Bug #2189
closedPID file removal at shutdown broken on 4.0.0-rc2
Description
I can reproduce this behavior on two test machines, two variables in play seem to be a custom pid-file name, and running in Daemon + socket mode.
This did not appear to occur on 3.2.X
This seems to occur if I kill by SIGTERM directly, but also by sending a 'shutdown' command to the socket.

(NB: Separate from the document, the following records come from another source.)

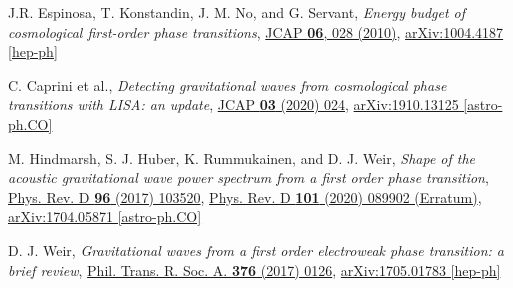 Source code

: \documentclass[10pt]{article}
\begin{document}
\begin{thebibliography}{9}

    J.R. Espinosa, T. Konstandin, J. M. No, and G. Servant,
    \textit{Energy budget of cosmological first-order phase transitions},
    \href{https://doi.org/10.1088/1475-7516/2010/06/028}{JCAP \textbf{06}, 028 (2010)},
    \href{https://doi.org/10.48550/arXiv.1004.4187}{arXiv:1004.4187 [hep-ph]}

    C. Caprini et al.,
    \textit{Detecting gravitational waves from cosmological phase transitions with LISA: an update},
    \href{https://doi.org/10.1088/1475-7516/2020/03/024}{JCAP \textbf{03} (2020) 024},
    \href{https://doi.org/10.48550/arXiv.1910.13125}{arXiv:1910.13125 [astro-ph.CO]}

    M. Hindmarsh, S. J. Huber, K. Rummukainen, and D. J. Weir,
    \textit{Shape of the acoustic gravitational wave power spectrum from a first order phase transition},
    \href{https://doi.org/10.1103/PhysRevD.96.103520}{Phys. Rev. D \textbf{96} (2017) 103520},
    \href{https://doi.org/10.1103/PhysRevD.101.089902}{Phys. Rev. D \textbf{101} (2020) 089902 (Erratum)},
    \href{https://doi.org/10.48550/arXiv.1704.05871}{arXiv:1704.05871 [astro-ph.CO]}

    D. J. Weir,
    \textit{Gravitational waves from a first order electroweak phase transition: a brief review},
    \href{https://doi.org/10.1098/rsta.2017.0126}{Phil. Trans. R. Soc. A. \textbf{376} (2017) 0126},
    \href{https://doi.org/10.48550/arXiv.1705.01783}{arXiv:1705.01783 [hep-ph]}

\end{thebibliography}
\end{document}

@# Configuration bits CONF=/etc/suricata/suricata-socket.yaml SOCKET=/var/run/suricata/suricata-test-command.socket SURICATA=/usr/bin/suricata SURICATASC=/usr/bin/suricatasc root@suricata-test:# grep suricata-test.pid $CONF pid-file: /var/run/suricata-test.pid # Start suricata in unix-socket/daemon mode root@suricata-test:# "$SURICATA" -c "$CONF" --unix-socket -D 20/7/2017 -- 14:24:05 - <Notice> - This is Suricata version 4.0.0-rc2 RELEASE 20/7/2017 -- 14:24:05 - <Error> - [ERRCODE: SC_ERR_INITIALIZATION(45)] - pid file '/var/run/suricata-test.pid' exists but appears stale. Make sure Suricata is not running and then remove /var/run/suricata-test.pid. Aborting! # send SIGTERM to process in question: root@suricata-test:# kill 97554 # suricata-test.pid is still on disk. root@suricata-test:# ls -la /var/run/suricata-test.pid -rw-r----- 1 root root 6 Jul 20 14:25 /var/run/suricata-test.pid # remove it and suricata starts fine. root@suricata-test:# rm /var/run/suricata-test.pid root@suricata-test:# "$SURICATA" -c "$CONF" --unix-socket -D 20/7/2017 -- 14:27:19 - <Notice> - This is Suricata version 4.0.0-rc2 RELEASE # try killing via shutdown command on socket root@suricata-test:# $SURICATASC $SOCKET Command list: shutdown, command-list, help, version, uptime, running-mode, capture-mode, conf-get, dump-counters, reload-rules, register-tenant-handler, unregister-tenant-handler, register-tenant, reload-tenant, unregister-tenant, add-hostbit, remove-hostbit, list-hostbit, pcap-file, pcap-file-number, pcap-file-list, pcap-current, quit >>> version Success: "4.0.0-rc2 RELEASE" >>> shutdown Success: "Closing Suricata" # suricata-test.pid is still on disk again root@suricata-test:# ls -la /var/run/suricata-test.pid -rw-r----- 1 root root 6 Jul 20 14:27 /var/run/suricata-test.pid # Suricata fails to start with same error. Remove file, and all is well again though. root@suricata-test:# "$SURICATA" -c "$CONF" --unix-socket -D 20/7/2017 -- 14:31:35 - <Notice> - This is Suricata version 4.0.0-rc2 RELEASE 20/7/2017 -- 14:31:35 - <Error> - [ERRCODE: SC_ERR_INITIALIZATION(45)] - pid file '/var/run/suricata-test.pid' exists but appears stale. Make sure Suricata is not running and then remove /var/run/suricata-test.pid. Aborting! root@suricata-test:# rm /var/run/suricata-test.pid root@suricata-test:# "$SURICATA" -c "$CONF" --unix-socket -D 20/7/2017 -- 14:44:17 - <Notice> - This is Suricata version 4.0.0-rc2 RELEASE@
Files
Updated by Jason Ish over 7 years ago
Do you have Suricata dropping privileges and running as another user?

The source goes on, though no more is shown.